Show the lines below where "skin" occurs.

Content starts

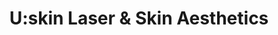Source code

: ---
title: "U:skin Laser & Skin Aesthetics"
url: /high-wycombe/u-skin-laser-and-skin-aesthetics/
shop: beauty
---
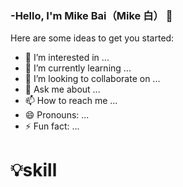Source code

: <h3>-Hello, I'm Mike Bai（Mike 白） 👋</h3>

Here are some ideas to get you started:
- 👀 I’m interested in ...
- 🌱 I’m currently learning ...
- 💞️ I’m looking to collaborate on ...
- 💬 Ask me about ...
- 📫 How to reach me ...
- 😄 Pronouns: ...
- ⚡ Fun fact: ...

<h1>💡skill</h1>
<!---
MikeBai1024/MikeBai1024 is a ✨ special ✨ repository because its `README.md` (this file) appears on your GitHub profile.
You can click the Preview link to take a look at your changes.
--->
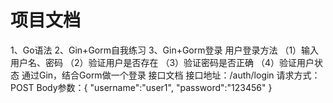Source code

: # 项目文档

1、Go语法
2、Gin+Gorm自我练习
3、Gin+Gorm登录
用户登录方法
（1）输入用户名、密码
（2）验证用户是否存在
（3）验证密码是否正确
（4）验证用户状态
通过Gin，结合Gorm做一个登录
接口文档
接口地址：/auth/login
请求方式：POST
Body参数：{
    "username":"user1",
    "password":"123456"
}

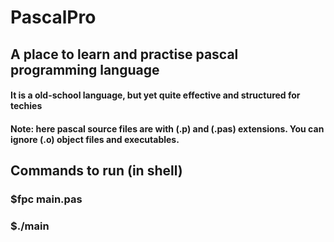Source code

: # PascalPro

## A place to learn and practise pascal programming language
#### It is a old-school language, but yet quite effective and structured for techies
#### Note: here pascal source files are with (.p) and (.pas) extensions. You can ignore (.o) object files and executables.

## Commands to run (in shell)
### $fpc main.pas
### $./main

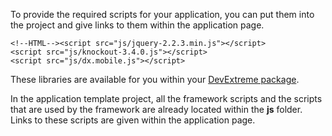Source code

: To provide the required scripts for your application, you can put them into the project and give links to them within the application page. 

    <!--HTML--><script src="js/jquery-2.2.3.min.js"></script>
    <script src="js/knockout-3.4.0.js"></script>
    <script src="js/dx.mobile.js"></script>

These libraries are available for you within your [DevExtreme package](/concepts/Common/07%20DevExtreme%20Packages '/Documentation/Guide/Common/DevExtreme_Packages/').

In the application template project, all the framework scripts and the scripts that are used by the framework are already located within the **js** folder. Links to these scripts are given within the application page.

Content ends

- **TASK ANSWER**:
title: "U:skin Laser & Skin Aesthetics"
url: /high-wycombe/u-skin-laser-and-skin-aesthetics/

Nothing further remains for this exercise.